CARACAS (Reuters) - Headhunters across Latin America are tapping Venezuela for low-cost professionals as a deepening economic crisis has left many skilled workers earning less money than taxi drivers and waiters.
Highly-trained Venezuelans are seeking to escape a decaying socialist economy in which they often have to work second jobs and spend hours in line to buy basic goods such as milk or diapers.
“One day a message appeared offering me work,” said Ghinaglia, who was offered $900 a month plus the cost of his flight and visa to work in Colombia.
He is happy with the move despite the higher cost of living there.
The most sought-after professionals include IT experts who face few opportunities in Venezuela’s withering private sector and oil and gas engineers loathe to work for state-run PDVSA, which under late socialist leader Hugo Chavez became focused on social development projects rather than operational efficiency.
“If we’re looking to fill a special position, such as a geologist or a specialization in oil or gas, Venezuela is a strong option for us,” said Claudio Fernaud, the managing director of Stanton Chase’s operation in Argentina.
Headhunters have in the past targeted Latin American countries at times of economic crises, including Argentina in the early 2000s and Brazil in the 1980s.

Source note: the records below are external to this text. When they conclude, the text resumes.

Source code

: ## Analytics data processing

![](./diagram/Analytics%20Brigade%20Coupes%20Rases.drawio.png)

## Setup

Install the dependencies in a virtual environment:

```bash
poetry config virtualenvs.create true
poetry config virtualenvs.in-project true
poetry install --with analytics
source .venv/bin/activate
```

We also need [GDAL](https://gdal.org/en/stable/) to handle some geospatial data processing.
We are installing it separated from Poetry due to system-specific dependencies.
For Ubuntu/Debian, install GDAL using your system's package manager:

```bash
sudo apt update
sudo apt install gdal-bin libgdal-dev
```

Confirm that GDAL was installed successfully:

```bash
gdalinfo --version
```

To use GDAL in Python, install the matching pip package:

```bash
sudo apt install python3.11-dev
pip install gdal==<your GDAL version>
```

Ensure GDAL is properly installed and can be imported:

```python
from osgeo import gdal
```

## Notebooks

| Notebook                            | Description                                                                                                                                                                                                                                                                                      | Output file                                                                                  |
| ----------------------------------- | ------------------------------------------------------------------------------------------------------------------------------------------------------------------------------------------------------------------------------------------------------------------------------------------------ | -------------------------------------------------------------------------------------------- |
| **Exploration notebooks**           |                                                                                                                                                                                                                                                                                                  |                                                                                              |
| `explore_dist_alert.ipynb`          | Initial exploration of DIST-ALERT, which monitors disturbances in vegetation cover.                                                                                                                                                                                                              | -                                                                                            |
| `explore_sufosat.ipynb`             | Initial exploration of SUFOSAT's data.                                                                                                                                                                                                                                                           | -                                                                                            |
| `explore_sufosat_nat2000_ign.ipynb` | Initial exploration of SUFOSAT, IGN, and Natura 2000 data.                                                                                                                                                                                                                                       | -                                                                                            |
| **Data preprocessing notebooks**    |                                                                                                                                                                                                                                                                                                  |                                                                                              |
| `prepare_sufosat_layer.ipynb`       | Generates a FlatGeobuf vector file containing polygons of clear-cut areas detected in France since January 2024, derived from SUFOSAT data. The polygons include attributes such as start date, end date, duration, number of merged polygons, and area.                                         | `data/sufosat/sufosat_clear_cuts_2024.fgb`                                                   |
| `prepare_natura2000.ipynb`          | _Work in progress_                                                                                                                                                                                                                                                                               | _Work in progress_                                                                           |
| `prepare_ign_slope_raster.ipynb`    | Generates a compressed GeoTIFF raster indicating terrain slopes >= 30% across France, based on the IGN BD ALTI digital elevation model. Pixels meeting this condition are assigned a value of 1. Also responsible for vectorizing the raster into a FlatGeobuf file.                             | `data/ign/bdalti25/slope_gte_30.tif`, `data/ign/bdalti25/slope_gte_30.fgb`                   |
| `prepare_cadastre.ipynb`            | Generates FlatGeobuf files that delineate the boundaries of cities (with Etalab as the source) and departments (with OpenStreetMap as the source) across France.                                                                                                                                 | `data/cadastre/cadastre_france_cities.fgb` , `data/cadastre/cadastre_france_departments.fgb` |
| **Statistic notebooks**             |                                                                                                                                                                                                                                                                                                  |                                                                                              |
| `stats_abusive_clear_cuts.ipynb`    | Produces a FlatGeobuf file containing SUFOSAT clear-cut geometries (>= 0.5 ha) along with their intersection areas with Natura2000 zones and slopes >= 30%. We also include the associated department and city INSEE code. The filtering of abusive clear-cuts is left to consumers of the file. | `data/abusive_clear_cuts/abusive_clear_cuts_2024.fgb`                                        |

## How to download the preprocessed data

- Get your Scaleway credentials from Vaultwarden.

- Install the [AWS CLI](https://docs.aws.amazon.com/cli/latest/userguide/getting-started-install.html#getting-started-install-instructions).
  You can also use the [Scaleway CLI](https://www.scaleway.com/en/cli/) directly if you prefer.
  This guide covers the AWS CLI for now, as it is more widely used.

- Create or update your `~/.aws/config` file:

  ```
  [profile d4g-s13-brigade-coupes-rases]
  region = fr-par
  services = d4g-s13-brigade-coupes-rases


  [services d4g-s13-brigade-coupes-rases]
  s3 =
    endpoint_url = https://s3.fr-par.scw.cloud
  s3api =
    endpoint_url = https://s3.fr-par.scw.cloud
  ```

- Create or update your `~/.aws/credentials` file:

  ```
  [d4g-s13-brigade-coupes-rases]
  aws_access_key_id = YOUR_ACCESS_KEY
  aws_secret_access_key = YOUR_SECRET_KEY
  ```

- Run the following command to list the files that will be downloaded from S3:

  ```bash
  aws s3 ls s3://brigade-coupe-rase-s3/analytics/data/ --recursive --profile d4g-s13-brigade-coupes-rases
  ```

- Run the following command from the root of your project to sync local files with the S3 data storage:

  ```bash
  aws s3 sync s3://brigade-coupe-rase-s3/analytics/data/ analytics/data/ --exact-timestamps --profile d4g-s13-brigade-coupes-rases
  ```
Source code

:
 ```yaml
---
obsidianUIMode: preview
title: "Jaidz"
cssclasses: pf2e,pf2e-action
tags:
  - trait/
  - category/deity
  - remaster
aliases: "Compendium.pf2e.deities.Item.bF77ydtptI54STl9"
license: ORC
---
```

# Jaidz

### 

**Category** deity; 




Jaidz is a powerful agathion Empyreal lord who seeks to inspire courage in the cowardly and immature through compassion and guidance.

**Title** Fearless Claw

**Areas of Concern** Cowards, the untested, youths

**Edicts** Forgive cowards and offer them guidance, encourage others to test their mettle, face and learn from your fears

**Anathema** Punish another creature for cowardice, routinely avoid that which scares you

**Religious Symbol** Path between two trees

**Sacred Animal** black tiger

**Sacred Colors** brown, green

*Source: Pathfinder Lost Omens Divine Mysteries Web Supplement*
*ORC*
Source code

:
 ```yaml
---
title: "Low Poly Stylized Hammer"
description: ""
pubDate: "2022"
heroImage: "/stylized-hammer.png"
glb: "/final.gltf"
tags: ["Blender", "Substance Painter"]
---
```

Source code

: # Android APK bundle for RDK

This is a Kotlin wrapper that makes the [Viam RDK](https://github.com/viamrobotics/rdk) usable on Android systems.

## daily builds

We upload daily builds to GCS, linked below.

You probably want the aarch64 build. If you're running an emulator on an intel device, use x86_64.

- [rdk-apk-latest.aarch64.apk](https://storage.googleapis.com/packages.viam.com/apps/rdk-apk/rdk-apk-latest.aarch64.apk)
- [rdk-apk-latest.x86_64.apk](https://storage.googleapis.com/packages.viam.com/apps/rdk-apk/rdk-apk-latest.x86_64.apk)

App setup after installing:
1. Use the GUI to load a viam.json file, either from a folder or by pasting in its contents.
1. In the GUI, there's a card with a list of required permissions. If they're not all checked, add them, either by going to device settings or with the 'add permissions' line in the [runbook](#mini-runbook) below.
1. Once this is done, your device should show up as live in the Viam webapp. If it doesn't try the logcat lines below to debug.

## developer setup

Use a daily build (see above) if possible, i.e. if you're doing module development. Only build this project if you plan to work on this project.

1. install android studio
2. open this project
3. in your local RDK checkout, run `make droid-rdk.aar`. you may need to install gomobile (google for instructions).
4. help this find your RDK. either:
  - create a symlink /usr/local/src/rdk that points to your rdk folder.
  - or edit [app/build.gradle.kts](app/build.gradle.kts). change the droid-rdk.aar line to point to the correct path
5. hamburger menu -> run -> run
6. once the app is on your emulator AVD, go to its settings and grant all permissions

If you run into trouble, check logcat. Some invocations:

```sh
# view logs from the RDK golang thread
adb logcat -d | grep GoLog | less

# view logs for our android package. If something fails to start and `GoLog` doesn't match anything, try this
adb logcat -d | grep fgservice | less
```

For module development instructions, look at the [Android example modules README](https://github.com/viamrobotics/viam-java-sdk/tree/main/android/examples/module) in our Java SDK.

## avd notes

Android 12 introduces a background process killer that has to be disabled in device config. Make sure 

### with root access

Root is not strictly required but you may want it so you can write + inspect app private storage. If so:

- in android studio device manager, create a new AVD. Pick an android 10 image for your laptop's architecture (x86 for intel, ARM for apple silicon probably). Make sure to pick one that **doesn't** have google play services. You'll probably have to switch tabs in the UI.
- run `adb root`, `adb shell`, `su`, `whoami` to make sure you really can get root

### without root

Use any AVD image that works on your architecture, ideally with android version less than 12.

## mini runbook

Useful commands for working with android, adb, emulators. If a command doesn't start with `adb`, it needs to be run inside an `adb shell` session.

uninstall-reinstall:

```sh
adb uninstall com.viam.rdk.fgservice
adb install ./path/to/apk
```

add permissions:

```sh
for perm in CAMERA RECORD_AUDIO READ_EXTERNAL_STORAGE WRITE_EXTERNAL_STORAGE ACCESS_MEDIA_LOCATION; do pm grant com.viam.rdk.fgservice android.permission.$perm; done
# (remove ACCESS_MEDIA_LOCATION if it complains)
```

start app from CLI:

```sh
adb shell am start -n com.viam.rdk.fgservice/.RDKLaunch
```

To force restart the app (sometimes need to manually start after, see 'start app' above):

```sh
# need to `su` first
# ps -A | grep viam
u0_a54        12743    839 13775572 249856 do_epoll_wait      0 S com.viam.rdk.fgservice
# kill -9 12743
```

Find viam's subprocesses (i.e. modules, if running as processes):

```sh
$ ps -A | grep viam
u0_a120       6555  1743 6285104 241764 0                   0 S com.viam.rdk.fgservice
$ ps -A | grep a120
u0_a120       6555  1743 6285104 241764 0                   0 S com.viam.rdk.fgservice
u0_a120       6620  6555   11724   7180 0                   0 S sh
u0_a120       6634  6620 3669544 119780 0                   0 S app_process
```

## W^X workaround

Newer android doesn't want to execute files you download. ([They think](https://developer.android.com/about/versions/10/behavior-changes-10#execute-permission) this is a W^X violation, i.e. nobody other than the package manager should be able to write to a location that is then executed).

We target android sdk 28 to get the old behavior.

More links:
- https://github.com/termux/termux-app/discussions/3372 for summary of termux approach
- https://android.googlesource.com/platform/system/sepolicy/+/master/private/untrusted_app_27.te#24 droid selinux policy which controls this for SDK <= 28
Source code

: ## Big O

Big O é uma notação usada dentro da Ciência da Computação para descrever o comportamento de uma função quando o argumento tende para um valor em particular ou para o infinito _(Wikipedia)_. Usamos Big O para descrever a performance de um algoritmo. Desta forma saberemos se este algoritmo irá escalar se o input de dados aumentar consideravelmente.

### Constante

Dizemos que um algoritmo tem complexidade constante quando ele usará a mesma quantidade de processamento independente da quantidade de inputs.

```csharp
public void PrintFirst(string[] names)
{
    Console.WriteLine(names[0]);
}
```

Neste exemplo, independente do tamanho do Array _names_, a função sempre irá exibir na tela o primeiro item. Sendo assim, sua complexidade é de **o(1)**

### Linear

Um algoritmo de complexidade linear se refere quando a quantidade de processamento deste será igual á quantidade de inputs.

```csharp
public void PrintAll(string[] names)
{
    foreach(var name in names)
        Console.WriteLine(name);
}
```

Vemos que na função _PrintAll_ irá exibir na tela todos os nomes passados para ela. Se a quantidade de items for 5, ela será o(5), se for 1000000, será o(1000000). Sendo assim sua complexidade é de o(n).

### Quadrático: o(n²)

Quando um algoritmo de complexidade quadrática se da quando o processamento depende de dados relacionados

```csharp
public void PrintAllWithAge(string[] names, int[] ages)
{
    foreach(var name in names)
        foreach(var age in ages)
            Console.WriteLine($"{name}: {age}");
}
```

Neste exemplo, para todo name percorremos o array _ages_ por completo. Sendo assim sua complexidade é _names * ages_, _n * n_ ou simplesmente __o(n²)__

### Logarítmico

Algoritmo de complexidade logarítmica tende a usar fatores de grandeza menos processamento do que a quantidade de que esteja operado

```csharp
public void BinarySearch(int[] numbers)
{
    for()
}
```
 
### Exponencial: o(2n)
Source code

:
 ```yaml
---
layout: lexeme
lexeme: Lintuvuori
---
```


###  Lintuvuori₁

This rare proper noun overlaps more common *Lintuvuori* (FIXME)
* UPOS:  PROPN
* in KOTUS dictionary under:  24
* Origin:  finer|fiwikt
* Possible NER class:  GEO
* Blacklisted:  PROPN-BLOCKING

Particularly destructive to salaries in Venezuela is the collapse of the bolivar currency, which has left an iPhone costing several months’ worth of an executive’s salary.
Currency controls peg the bolivar at 6.3 per dollar but the black market rate governs much of the economy and is now at 687 bolivars per dollar, having weakened from 173 bolivars at the start of 2015.
“Everybody is looking for payment in hard currency: dollars, pounds, euros - anything but bolivars,” said Leonardo Lacruz, the Venezuela director of multinational headhunter Korn/Ferry, adding he has seen “desperation” among executives to leave the country.
“People do the math and realize they’re making nothing here.”
The Panama branch of Stanton Chase said it receives 30 to 40 resumes per day from Venezuela compared with just one a day from Colombia.
Local businesses are unable to keep salaries in line with rising consumer prices, let alone pay qualified professionals at rates that compete with neighboring countries.
These firms constantly worry that their skilled technicians will be poached, said Juan Carlos Dao, president of Bancaribe, one of the country’s top 10 banks.
“It’s a tragedy that’s very hard to deal with,” Dao said in an interview earlier this year. “This is happening to everybody, to all the major corporations in the country.”
In turn, foreign companies have little incentive to hire in Venezuela due to price controls that force some to sell at a loss and currency controls that leave them unable to repatriate revenue.
MCDONALD’S OR MATH?
Around 5 percent of Venezuela’s population of 30 million has left the country since Chavez came to power in 1999, said Caracas-based sociologist Tomas Paez, who has published papers and books on migration.
The government denies the country is losing talent but it does not offer statistics on how many leave.
Venezuelan authorities do not restrict emigration though many who want to leave say they don’t have the money to start a new life elsewhere.
Most migrants often don’t have the luxury of a job contract before they leave so they hope relatives and friends will be able to help when they arrive in other Latin American countries and especially Miami in the United States.
Frustration with Venezuela’s dysfunction has led some professionals to sign agreements that may be less than ideal.
Andreina, 35, says she was earning around $300 a month at the black market rate as manager of corporate affairs for a major multinational in Caracas.
Sick of being unable to find milk and diapers for her young son, she signed up to LinkedIn and was quickly scooped up by an Ecuadorean firm.
She moved in April. Despite now bringing in $2,500 a month, Andreina, who asked that her surname not be published, is aware she is earning less than half what she would in a normal market.”They pay so little because they know our quality of life is so bad in Venezuela,” she said, adding that her outgoings were now much greater than back home.
But the allure of leaving still shines bright for many.
“I’m earning the same as someone who works in McDonald’s,” said 28-year-old math professor Anthonny Arias in the city of Merida, an expert in mathematical logic who makes the equivalent of $4 per week at the black market exchange rate.
“Who has more responsibility, someone frying French fries or someone teaching the next generation?”